The motion blur passes on don’t show this, though, essentially representing the particle system as static.
Tried something different…
I am rendering scene particles with pflow.
Position Icon operator with Lock on Emitter, the PF Source is path constrained to a star shaped path, and travels along that path once every frame.
Integration step 1 tick (!), motion blur segments set to 25, shutter 360
Basically, I should see a star shaped smear.
But instead I see a linear smear. Odd?
Ok, tried it with 3 gravity forces, each set to a waveform controller. Each gravity is pointing in a different direction, so I end up with a pleasant periodic motion. In the viewport I can see the particles moving in little circles.
Render is completely linear.
So I’m thinking that the segment number isn’t actually updating the particles.
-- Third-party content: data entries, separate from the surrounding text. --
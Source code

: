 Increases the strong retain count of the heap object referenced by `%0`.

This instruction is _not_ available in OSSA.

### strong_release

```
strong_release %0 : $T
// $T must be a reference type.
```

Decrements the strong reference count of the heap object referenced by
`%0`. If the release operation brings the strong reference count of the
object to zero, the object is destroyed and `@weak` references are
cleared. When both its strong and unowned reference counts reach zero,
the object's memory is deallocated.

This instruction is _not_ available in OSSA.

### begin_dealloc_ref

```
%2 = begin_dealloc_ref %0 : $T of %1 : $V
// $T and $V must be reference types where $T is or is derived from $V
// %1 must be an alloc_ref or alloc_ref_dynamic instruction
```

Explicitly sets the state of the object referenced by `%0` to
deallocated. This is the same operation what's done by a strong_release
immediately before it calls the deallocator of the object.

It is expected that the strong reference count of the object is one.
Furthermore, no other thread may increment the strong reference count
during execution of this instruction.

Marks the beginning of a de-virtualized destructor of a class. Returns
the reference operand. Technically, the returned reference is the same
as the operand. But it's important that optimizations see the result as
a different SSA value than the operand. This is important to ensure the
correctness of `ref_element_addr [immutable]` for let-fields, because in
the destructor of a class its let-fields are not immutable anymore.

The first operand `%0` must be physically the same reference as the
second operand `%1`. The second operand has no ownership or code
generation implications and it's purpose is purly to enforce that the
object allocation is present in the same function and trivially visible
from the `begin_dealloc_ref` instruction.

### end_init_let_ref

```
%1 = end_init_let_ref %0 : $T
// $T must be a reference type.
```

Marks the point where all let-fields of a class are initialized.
Render is completely linear. <<
I’m looking at the same thing right now. I have a couple of cases where
this is very clear, but I need to talk to the engineer to see if this is a
bug, or by design.
Parenting the camera and target to a dummy that is on a path constraint on a spiral that runs through the spiral once per frame DOES make spiral particles.
A very hackish way of making very large particles.
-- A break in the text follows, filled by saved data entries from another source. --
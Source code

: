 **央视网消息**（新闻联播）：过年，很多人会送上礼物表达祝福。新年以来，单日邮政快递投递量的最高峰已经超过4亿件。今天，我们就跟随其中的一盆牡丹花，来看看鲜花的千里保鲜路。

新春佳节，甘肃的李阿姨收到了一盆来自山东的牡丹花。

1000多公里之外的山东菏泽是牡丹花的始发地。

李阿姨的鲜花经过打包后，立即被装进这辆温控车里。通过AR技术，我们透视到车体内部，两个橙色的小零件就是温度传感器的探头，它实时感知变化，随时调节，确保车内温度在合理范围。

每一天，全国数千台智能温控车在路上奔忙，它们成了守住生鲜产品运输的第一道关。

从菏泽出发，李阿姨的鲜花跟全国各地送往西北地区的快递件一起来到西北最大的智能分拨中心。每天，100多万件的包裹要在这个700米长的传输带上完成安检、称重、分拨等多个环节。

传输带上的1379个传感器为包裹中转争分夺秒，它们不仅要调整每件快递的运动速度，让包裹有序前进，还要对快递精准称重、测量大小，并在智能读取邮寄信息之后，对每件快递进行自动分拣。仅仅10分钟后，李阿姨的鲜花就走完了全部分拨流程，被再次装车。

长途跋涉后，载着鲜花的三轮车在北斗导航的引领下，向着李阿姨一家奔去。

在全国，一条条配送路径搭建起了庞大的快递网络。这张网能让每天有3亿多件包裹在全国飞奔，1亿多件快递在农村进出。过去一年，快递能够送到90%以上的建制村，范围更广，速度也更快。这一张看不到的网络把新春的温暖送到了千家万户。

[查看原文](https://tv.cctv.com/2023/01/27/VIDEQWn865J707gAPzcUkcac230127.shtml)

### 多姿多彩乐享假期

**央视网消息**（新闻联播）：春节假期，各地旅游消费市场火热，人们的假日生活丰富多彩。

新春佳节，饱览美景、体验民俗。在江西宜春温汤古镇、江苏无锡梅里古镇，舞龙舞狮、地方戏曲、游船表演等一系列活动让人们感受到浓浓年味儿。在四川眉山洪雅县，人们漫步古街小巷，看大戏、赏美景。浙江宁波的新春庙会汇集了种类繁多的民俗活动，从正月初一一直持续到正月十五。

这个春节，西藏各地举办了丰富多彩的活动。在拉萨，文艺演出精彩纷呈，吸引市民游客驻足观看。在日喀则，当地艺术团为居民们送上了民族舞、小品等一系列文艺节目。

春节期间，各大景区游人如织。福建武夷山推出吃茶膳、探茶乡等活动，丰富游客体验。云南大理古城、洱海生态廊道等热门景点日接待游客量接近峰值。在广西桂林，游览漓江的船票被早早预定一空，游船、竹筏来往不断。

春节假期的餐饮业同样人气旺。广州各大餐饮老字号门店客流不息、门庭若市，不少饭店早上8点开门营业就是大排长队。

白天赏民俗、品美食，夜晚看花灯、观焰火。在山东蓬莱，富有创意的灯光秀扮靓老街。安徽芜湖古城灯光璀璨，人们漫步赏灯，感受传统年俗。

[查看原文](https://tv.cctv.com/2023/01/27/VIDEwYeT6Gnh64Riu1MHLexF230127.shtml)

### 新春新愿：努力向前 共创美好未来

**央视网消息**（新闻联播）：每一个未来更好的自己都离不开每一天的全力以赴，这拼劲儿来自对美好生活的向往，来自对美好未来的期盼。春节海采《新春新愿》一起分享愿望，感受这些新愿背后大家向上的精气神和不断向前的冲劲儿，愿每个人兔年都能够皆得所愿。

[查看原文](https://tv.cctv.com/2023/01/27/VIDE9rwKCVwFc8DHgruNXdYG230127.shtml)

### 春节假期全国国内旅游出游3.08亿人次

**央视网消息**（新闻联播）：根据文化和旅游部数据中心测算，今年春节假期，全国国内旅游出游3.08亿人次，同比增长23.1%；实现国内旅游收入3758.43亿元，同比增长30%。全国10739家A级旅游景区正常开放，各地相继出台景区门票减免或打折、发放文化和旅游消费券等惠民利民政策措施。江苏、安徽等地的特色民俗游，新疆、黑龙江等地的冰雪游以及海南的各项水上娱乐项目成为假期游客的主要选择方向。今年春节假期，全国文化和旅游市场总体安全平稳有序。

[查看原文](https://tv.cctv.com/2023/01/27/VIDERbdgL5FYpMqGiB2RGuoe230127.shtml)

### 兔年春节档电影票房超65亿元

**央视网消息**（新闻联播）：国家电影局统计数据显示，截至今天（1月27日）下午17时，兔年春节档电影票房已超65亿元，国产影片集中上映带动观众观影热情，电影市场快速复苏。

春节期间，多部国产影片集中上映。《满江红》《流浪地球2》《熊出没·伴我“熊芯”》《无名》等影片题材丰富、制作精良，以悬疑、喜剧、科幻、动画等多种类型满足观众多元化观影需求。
I have a scene with 10 million particles, but with them so fuzzy with the spiral motion blur, you’d think there was a lot more. Of course, nothing it sharp or distinct, like you would get with more particles.
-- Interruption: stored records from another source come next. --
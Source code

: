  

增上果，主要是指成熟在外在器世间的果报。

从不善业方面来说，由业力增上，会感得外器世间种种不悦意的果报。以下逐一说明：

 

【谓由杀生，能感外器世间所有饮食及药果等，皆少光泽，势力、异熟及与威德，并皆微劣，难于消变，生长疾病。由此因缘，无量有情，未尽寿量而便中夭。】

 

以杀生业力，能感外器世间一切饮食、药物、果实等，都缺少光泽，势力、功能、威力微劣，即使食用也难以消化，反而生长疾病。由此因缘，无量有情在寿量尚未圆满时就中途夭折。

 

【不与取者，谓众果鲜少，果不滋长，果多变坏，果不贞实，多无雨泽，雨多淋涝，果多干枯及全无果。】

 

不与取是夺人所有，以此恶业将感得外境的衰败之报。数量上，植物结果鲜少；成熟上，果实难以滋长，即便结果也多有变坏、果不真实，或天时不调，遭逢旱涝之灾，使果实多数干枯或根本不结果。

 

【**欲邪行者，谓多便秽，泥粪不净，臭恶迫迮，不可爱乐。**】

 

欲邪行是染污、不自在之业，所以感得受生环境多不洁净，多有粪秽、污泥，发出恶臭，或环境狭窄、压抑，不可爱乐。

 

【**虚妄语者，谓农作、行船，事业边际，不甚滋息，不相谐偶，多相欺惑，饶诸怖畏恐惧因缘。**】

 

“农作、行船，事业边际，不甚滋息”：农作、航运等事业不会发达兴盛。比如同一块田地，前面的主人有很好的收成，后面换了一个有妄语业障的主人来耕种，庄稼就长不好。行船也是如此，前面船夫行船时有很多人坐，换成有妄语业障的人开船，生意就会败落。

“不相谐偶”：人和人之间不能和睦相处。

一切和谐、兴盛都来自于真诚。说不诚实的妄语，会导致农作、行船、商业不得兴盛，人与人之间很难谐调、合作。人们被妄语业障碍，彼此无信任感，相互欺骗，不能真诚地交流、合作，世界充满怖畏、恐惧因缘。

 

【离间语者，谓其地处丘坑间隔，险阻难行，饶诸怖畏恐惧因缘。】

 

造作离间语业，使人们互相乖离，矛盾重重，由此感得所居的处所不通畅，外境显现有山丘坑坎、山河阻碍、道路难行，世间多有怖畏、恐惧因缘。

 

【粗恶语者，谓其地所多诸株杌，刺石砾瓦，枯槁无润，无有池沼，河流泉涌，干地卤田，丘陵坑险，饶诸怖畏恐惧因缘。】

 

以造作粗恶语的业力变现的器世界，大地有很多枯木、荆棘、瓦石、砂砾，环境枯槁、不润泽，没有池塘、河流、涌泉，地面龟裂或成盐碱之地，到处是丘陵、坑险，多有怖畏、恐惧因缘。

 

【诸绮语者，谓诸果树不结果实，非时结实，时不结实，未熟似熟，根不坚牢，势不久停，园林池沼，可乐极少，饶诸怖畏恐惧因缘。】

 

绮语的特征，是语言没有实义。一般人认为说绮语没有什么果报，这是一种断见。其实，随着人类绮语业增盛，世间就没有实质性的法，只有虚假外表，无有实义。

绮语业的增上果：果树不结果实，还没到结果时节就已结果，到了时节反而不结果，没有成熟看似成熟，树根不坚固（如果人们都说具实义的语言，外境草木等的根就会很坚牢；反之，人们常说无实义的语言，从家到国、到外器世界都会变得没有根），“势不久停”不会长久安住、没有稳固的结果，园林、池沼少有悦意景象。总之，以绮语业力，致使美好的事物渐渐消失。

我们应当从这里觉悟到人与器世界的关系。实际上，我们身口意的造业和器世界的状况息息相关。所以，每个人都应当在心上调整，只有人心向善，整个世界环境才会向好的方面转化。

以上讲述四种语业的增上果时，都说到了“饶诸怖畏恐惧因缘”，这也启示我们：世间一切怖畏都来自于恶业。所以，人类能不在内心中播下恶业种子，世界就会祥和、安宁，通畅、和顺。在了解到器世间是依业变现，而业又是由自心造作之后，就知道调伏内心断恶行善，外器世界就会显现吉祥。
Render is completely linear. <<
I was able to get some clarification on this. Motion blur is 3d, but
linear. Particle Flow gives us only position and velocity per frame, so
there is no practical way to extract the sub-frame data needed for curved
blur. In our experience, linear blur has given us sufficient results, but
if you have a real-world case that fails we would be happy to consider
alternatives.
That’s odd. Even though Pflow can cache 2400 ticks per second?
Hmmm… If I could change the frame rate, to say 180fps or 360fps, this would be less of an issue. We’ve done that many time before, but with particles, it’s a bit trickier.
Can you do frame offset rendering? Like Brazil 2 has? Where you can render not 1, 2, 3… but 1.2, 2.2, 3.3, etc? Then we could set a smaller shutter angle and just keep rendering offset time values (via deadline) until the motion was smooth enough?
Hmmm… The application I was using this for, the “real world” example, was having low density (spacially) particles move in vary fast ocilations, while the high density stayed put. That way the low density particles would come both larger and less dense at the same time. Space filling and such, and less reliance on density mapping at rendertime.
Oh, what about the initial problem? The particles don’t have motion blur when attached to a moving scene node?
>>Oh, what about the initial problem? The particles don't have motion blur when attached to a moving scene node? <<
I'm definitely not seeing this in my tests. My motion blur is definitely following the motion of the node. Do you have a .max file we can use to reproduce this?